__Exercise requirements__.
Type out all the records word for word. Any pictures are to be left out.

──────── Given entries

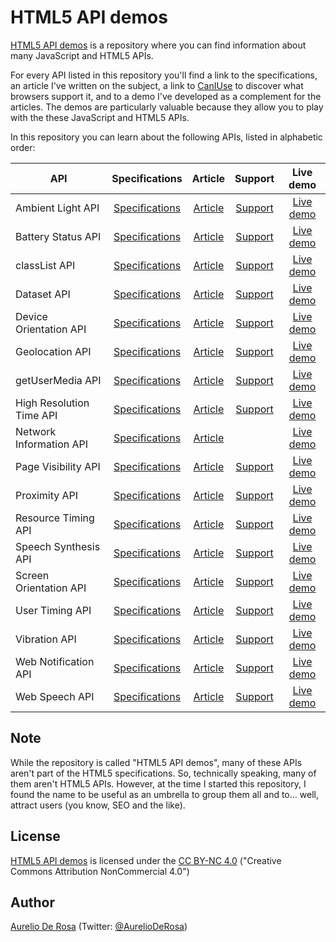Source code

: # HTML5 API demos #
[HTML5 API demos](https://github.com/AurelioDeRosa/HTML5-API-demos) is a repository where you can find information about many JavaScript and HTML5 APIs.

For every API listed in this repository you'll find a link to the specifications, an article I've written on the subject, a link to [CanIUse](http://caniuse.com/) to discover what browsers support it, and to a demo I've developed as a complement for the articles. The demos are particularly valuable because they allow you to play with the these JavaScript and HTML5 APIs.

In this repository you can learn about the following APIs, listed in alphabetic order:

| API   | Specifications | Article | Support | Live demo |
| ----- | :------------: | :-----: | :-----: | :-------: |
| Ambient Light API| [Specifications](http://www.w3.org/TR/ambient-light/) | [Article](http://flippinawesome.org/2014/05/27/introduction-to-the-ambient-light-api/) | [Support](http://caniuse.com/#feat=ambient-light) | [Live demo](http://aurelio.audero.it/demo/ambient-light-api-demo.html)
| Battery Status API| [Specifications](http://www.w3.org/TR/battery-status/) | [Article](http://code.tutsplus.com/tutorials/html5-battery-status-api--mobile-22795) | [Support](http://caniuse.com/#feat=battery-status) | [Live demo](http://aurelio.audero.it/demo/battery-status-api-demo.html)
| classList API| [Specifications](http://dom.spec.whatwg.org/#dom-element-classlist) | [Article](http://www.sitepoint.com/exploring-classlist-api/) | [Support](http://caniuse.com/#feat=classlist) | [Live demo](http://aurelio.audero.it/demo/classlist-api-demo.html)
| Dataset API| [Specifications](http://www.w3.org/TR/html5/dom.html#dom-dataset) | [Article](http://www.sitepoint.com/managing-custom-data-html5-dataset-api/) | [Support](http://caniuse.com/#feat=dataset) | [Live demo](http://aurelio.audero.it/demo/dataset-api-demo.html)
| Device Orientation API| [Specifications](http://www.w3.org/TR/orientation-event/) | [Article](http://code.tutsplus.com/tutorials/an-introduction-to-the-device-orientation-api--cms-21067) | [Support](http://caniuse.com/#feat=deviceorientation) | [Live demo](http://aurelio.audero.it/demo/device-orientation-api-demo.html)
| Geolocation API| [Specifications](http://www.w3.org/TR/geolocation-API/) | [Article](http://code.tutsplus.com/tutorials/an-introduction-to-the-geolocation-api--cms-20071) | [Support](http://caniuse.com/#feat=geolocation) | [Live demo](http://aurelio.audero.it/demo/geolocation-api-demo.html)
| getUserMedia API| [Specifications](http://www.w3.org/TR/mediacapture-streams/) | [Article](http://www.sitepoint.com/introduction-getusermedia-api/) | [Support](http://caniuse.com/#feat=stream) | [Live demo](http://aurelio.audero.it/demo/getusermedia-api-demo.html)
| High Resolution Time API| [Specifications](http://www.w3.org/TR/hr-time/) | [Article](http://www.sitepoint.com/discovering-the-high-resolution-time-api/) | [Support](http://caniuse.com/#feat=high-resolution-time) | [Live demo](http://aurelio.audero.it/demo/high-resolution-time-api-demo.html)
| Network Information API| [Specifications](http://w3c.github.io/netinfo/) | [Article](http://code.tutsplus.com/tutorials/html5-network-information-api--cms-21598) | | [Live demo](http://aurelio.audero.it/demo/network-information-api-demo.html)
| Page Visibility API| [Specifications](http://www.w3.org/TR/page-visibility/) | [Article](http://www.sitepoint.com/introduction-to-page-visibility-api/) | [Support](http://caniuse.com/#feat=pagevisibility) | [Live demo](http://aurelio.audero.it/demo/page-visibility-api-demo.html)
| Proximity API| [Specifications](http://www.w3.org/TR/proximity/) | [Article](http://www.sitepoint.com/introducing-proximity-api/) | [Support](http://caniuse.com/#feat=proximity) | [Live demo](http://aurelio.audero.it/demo/proximity-api-demo.html)
| Resource Timing API| [Specifications](http://www.w3.org/TR/resource-timing/) | [Article](http://www.sitepoint.com/introduction-resource-timing-api/) | [Support](http://caniuse.com/#feat=resource-timing) | [Live demo](http://aurelio.audero.it/demo/resource-timing-api-demo.html)
| Speech Synthesis API| [Specifications](https://dvcs.w3.org/hg/speech-api/raw-file/tip/speechapi.html#tts-section) | [Article](http://www.sitepoint.com/talking-web-pages-and-the-speech-synthesis-api/) | [Support](http://caniuse.com/#feat=speech-synthesis) | [Live demo](http://aurelio.audero.it/demo/speech-synthesis-api-demo.html)
| Screen Orientation API| [Specifications](http://www.w3.org/TR/screen-orientation/) | [Article](http://www.sitepoint.com/introducing-screen-orientation-api/) | [Support](http://caniuse.com/#feat=screen-orientation) | [Live demo](http://aurelio.audero.it/demo/screen-orientation-api-demo.html)
| User Timing API| [Specifications](http://www.w3.org/TR/user-timing/) | [Article](http://www.sitepoint.com/discovering-user-timing-api/) | [Support](http://caniuse.com/#feat=user-timing) | [Live demo](http://aurelio.audero.it/demo/user-timing-api-demo.html)
| Vibration API| [Specifications](http://www.w3.org/TR/vibration/) | [Article](http://code.tutsplus.com/tutorials/html5-vibration-api--mobile-22585) | [Support](http://caniuse.com/#feat=vibration) | [Live demo](http://aurelio.audero.it/demo/vibration-api-demo.html)
| Web Notification API| [Specifications](http://www.w3.org/TR/notifications/) | [Article](http://www.sitepoint.com/introduction-web-notifications-api/) | [Support](http://caniuse.com/#feat=notifications) | [Live demo](http://aurelio.audero.it/demo/web-notifications-api-demo.html)
| Web Speech API| [Specifications](https://dvcs.w3.org/hg/speech-api/raw-file/tip/speechapi.html) | [Article](http://www.sitepoint.com/introducing-web-speech-api/) | [Support](http://caniuse.com/#feat=web-speech) | [Live demo](http://aurelio.audero.it/demo/web-speech-api-demo.html)

## Note ##
While the repository is called "HTML5 API demos", many of these APIs aren't part of the HTML5 specifications. So, technically speaking, many of them aren't HTML5 APIs. However, at the time I started this repository, I found the name to be useful as an umbrella to group them all and to... well, attract users (you know, SEO and the like).

## License ##
[HTML5 API demos](https://github.com/AurelioDeRosa/HTML5-API-demos) is licensed under the
[CC BY-NC 4.0](http://creativecommons.org/licenses/by-nc/4.0/) ("Creative Commons Attribution NonCommercial 4.0")

## Author ##
[Aurelio De Rosa](http://www.audero.it) (Twitter: [@AurelioDeRosa](https://twitter.com/AurelioDeRosa))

────────────────

__Result below__.
Source code

: # HTML5 API demos #
[HTML5 API demos](https://github.com/AurelioDeRosa/HTML5-API-demos) is a repository where you can find information about many JavaScript and HTML5 APIs.

For every API listed in this repository you'll find a link to the specifications, an article I've written on the subject, a link to [CanIUse](http://caniuse.com/) to discover what browsers support it, and to a demo I've developed as a complement for the articles. The demos are particularly valuable because they allow you to play with the these JavaScript and HTML5 APIs.

In this repository you can learn about the following APIs, listed in alphabetic order:

| API   | Specifications | Article | Support | Live demo |
| ----- | :------------: | :-----: | :-----: | :-------: |
| Ambient Light API| [Specifications](http://www.w3.org/TR/ambient-light/) | [Article](http://flippinawesome.org/2014/05/27/introduction-to-the-ambient-light-api/) | [Support](http://caniuse.com/#feat=ambient-light) | [Live demo](http://aurelio.audero.it/demo/ambient-light-api-demo.html)
| Battery Status API| [Specifications](http://www.w3.org/TR/battery-status/) | [Article](http://code.tutsplus.com/tutorials/html5-battery-status-api--mobile-22795) | [Support](http://caniuse.com/#feat=battery-status) | [Live demo](http://aurelio.audero.it/demo/battery-status-api-demo.html)
| classList API| [Specifications](http://dom.spec.whatwg.org/#dom-element-classlist) | [Article](http://www.sitepoint.com/exploring-classlist-api/) | [Support](http://caniuse.com/#feat=classlist) | [Live demo](http://aurelio.audero.it/demo/classlist-api-demo.html)
| Dataset API| [Specifications](http://www.w3.org/TR/html5/dom.html#dom-dataset) | [Article](http://www.sitepoint.com/managing-custom-data-html5-dataset-api/) | [Support](http://caniuse.com/#feat=dataset) | [Live demo](http://aurelio.audero.it/demo/dataset-api-demo.html)
| Device Orientation API| [Specifications](http://www.w3.org/TR/orientation-event/) | [Article](http://code.tutsplus.com/tutorials/an-introduction-to-the-device-orientation-api--cms-21067) | [Support](http://caniuse.com/#feat=deviceorientation) | [Live demo](http://aurelio.audero.it/demo/device-orientation-api-demo.html)
| Geolocation API| [Specifications](http://www.w3.org/TR/geolocation-API/) | [Article](http://code.tutsplus.com/tutorials/an-introduction-to-the-geolocation-api--cms-20071) | [Support](http://caniuse.com/#feat=geolocation) | [Live demo](http://aurelio.audero.it/demo/geolocation-api-demo.html)
| getUserMedia API| [Specifications](http://www.w3.org/TR/mediacapture-streams/) | [Article](http://www.sitepoint.com/introduction-getusermedia-api/) | [Support](http://caniuse.com/#feat=stream) | [Live demo](http://aurelio.audero.it/demo/getusermedia-api-demo.html)
| High Resolution Time API| [Specifications](http://www.w3.org/TR/hr-time/) | [Article](http://www.sitepoint.com/discovering-the-high-resolution-time-api/) | [Support](http://caniuse.com/#feat=high-resolution-time) | [Live demo](http://aurelio.audero.it/demo/high-resolution-time-api-demo.html)
| Network Information API| [Specifications](http://w3c.github.io/netinfo/) | [Article](http://code.tutsplus.com/tutorials/html5-network-information-api--cms-21598) | | [Live demo](http://aurelio.audero.it/demo/network-information-api-demo.html)
| Page Visibility API| [Specifications](http://www.w3.org/TR/page-visibility/) | [Article](http://www.sitepoint.com/introduction-to-page-visibility-api/) | [Support](http://caniuse.com/#feat=pagevisibility) | [Live demo](http://aurelio.audero.it/demo/page-visibility-api-demo.html)
| Proximity API| [Specifications](http://www.w3.org/TR/proximity/) | [Article](http://www.sitepoint.com/introducing-proximity-api/) | [Support](http://caniuse.com/#feat=proximity) | [Live demo](http://aurelio.audero.it/demo/proximity-api-demo.html)
| Resource Timing API| [Specifications](http://www.w3.org/TR/resource-timing/) | [Article](http://www.sitepoint.com/introduction-resource-timing-api/) | [Support](http://caniuse.com/#feat=resource-timing) | [Live demo](http://aurelio.audero.it/demo/resource-timing-api-demo.html)
| Speech Synthesis API| [Specifications](https://dvcs.w3.org/hg/speech-api/raw-file/tip/speechapi.html#tts-section) | [Article](http://www.sitepoint.com/talking-web-pages-and-the-speech-synthesis-api/) | [Support](http://caniuse.com/#feat=speech-synthesis) | [Live demo](http://aurelio.audero.it/demo/speech-synthesis-api-demo.html)
| Screen Orientation API| [Specifications](http://www.w3.org/TR/screen-orientation/) | [Article](http://www.sitepoint.com/introducing-screen-orientation-api/) | [Support](http://caniuse.com/#feat=screen-orientation) | [Live demo](http://aurelio.audero.it/demo/screen-orientation-api-demo.html)
| User Timing API| [Specifications](http://www.w3.org/TR/user-timing/) | [Article](http://www.sitepoint.com/discovering-user-timing-api/) | [Support](http://caniuse.com/#feat=user-timing) | [Live demo](http://aurelio.audero.it/demo/user-timing-api-demo.html)
| Vibration API| [Specifications](http://www.w3.org/TR/vibration/) | [Article](http://code.tutsplus.com/tutorials/html5-vibration-api--mobile-22585) | [Support](http://caniuse.com/#feat=vibration) | [Live demo](http://aurelio.audero.it/demo/vibration-api-demo.html)
| Web Notification API| [Specifications](http://www.w3.org/TR/notifications/) | [Article](http://www.sitepoint.com/introduction-web-notifications-api/) | [Support](http://caniuse.com/#feat=notifications) | [Live demo](http://aurelio.audero.it/demo/web-notifications-api-demo.html)
| Web Speech API| [Specifications](https://dvcs.w3.org/hg/speech-api/raw-file/tip/speechapi.html) | [Article](http://www.sitepoint.com/introducing-web-speech-api/) | [Support](http://caniuse.com/#feat=web-speech) | [Live demo](http://aurelio.audero.it/demo/web-speech-api-demo.html)

## Note ##
While the repository is called "HTML5 API demos", many of these APIs aren't part of the HTML5 specifications. So, technically speaking, many of them aren't HTML5 APIs. However, at the time I started this repository, I found the name to be useful as an umbrella to group them all and to... well, attract users (you know, SEO and the like).

## License ##
[HTML5 API demos](https://github.com/AurelioDeRosa/HTML5-API-demos) is licensed under the
[CC BY-NC 4.0](http://creativecommons.org/licenses/by-nc/4.0/) ("Creative Commons Attribution NonCommercial 4.0")

## Author ##
[Aurelio De Rosa](http://www.audero.it) (Twitter: [@AurelioDeRosa](https://twitter.com/AurelioDeRosa))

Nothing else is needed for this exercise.